He provides a link to the relevant book excerpt, and after reading its almost laughable assertions, I'm amazed Balta felt the need to spend almost 2000 words refuting it.
Shorter Swiftee:
Kerry couldn't have gone into Cambodia because:
- There were US boats patrolling the Mekong river.
- There was a large sign at the border "prohibiting" entry. ("Foils! That sign is far too big for us to ignore!")
- Some swiftee commanders say Kerry would have been severely disciplined if he'd ventured into Cambodia, because of course the US wasn't operating in "neutral" Cambodia. That would have been a crime. (This is part and parcel with their argument that no atrocities were perpetrated by the US in Vietnam--which ties in with their true beef with Kerry--that he blew the whistle on returning to the US.)

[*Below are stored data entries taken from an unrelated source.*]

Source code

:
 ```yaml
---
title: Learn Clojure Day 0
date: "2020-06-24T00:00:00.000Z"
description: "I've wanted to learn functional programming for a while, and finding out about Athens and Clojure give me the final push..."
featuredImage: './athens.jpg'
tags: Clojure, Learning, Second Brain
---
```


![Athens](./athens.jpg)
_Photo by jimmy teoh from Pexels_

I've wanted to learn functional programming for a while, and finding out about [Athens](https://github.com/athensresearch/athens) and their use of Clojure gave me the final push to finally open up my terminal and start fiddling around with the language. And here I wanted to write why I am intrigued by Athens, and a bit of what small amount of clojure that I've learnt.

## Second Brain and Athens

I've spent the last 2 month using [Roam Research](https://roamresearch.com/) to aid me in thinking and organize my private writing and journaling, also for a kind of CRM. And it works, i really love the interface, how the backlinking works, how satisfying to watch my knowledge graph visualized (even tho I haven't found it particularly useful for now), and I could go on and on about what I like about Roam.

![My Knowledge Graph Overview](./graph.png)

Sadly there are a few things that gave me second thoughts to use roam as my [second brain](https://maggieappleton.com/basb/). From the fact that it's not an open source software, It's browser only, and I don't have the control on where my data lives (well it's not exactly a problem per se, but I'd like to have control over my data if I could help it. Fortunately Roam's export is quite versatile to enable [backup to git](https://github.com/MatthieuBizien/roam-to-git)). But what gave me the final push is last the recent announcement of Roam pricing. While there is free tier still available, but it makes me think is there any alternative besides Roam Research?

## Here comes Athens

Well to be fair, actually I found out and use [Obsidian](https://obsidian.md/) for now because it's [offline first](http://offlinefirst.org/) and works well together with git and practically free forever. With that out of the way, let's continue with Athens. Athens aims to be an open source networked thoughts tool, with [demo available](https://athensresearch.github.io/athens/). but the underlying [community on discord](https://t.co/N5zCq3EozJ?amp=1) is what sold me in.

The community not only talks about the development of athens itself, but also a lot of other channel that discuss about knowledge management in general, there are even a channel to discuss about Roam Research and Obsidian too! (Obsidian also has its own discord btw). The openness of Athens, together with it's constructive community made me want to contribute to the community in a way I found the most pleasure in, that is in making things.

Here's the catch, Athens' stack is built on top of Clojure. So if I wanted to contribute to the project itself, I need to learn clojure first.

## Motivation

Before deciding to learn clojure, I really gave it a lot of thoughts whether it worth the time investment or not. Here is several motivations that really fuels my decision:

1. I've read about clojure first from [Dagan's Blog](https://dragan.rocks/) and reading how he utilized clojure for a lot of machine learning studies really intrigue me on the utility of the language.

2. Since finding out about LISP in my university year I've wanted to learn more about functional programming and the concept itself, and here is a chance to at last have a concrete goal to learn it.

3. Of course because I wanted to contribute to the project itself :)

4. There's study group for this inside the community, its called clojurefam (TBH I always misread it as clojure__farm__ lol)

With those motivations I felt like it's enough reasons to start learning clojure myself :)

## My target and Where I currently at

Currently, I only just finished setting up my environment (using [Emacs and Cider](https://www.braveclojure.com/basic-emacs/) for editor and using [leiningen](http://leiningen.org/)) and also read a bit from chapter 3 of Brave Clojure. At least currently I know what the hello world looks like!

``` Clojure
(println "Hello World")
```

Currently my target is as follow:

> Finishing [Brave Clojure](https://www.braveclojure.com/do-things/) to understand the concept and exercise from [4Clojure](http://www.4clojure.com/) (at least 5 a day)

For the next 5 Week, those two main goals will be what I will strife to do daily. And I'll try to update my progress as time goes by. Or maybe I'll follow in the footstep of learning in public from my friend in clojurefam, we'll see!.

- Documents suggest Kerry was "based" 55 miles away from the border, and Kerry was supposedly at base on Christmas.
Balta does do a painstaking job of parsing and refuting the swiftee arguments, and if you are really concerned about this issue, go read his well-documented points. But here's a shorter Balta:
Kerry could too have been in Cambodia because:
- The US boats patrolling the Mekong River couldn't possibly have effectively patrolled all the side channels and byways that the river takes around the border (he has maps).
- Balta doesn't address the serious sign issue, so I will. There is almost no evidence at all that in 1968 the US had the technology necessary to erect a force field (using a power source hidden by the really big sign) preventing border crossing.
- The US was indeed operating in Cambodia by 1969 (he has historical links), deemed necessary by the fact that the VietCong were using Cambodia already, and they were killing us.
- Both the range and speed of swift boats (a detail you might actually expect a swiftee to know) make it quite possible that Kerry's boat could have been both in Cambodia and at base within a 12-hour period.
Yeah, I guess you could say I'm ticked. Because these kinds of tactics drag down the potential of the entire country.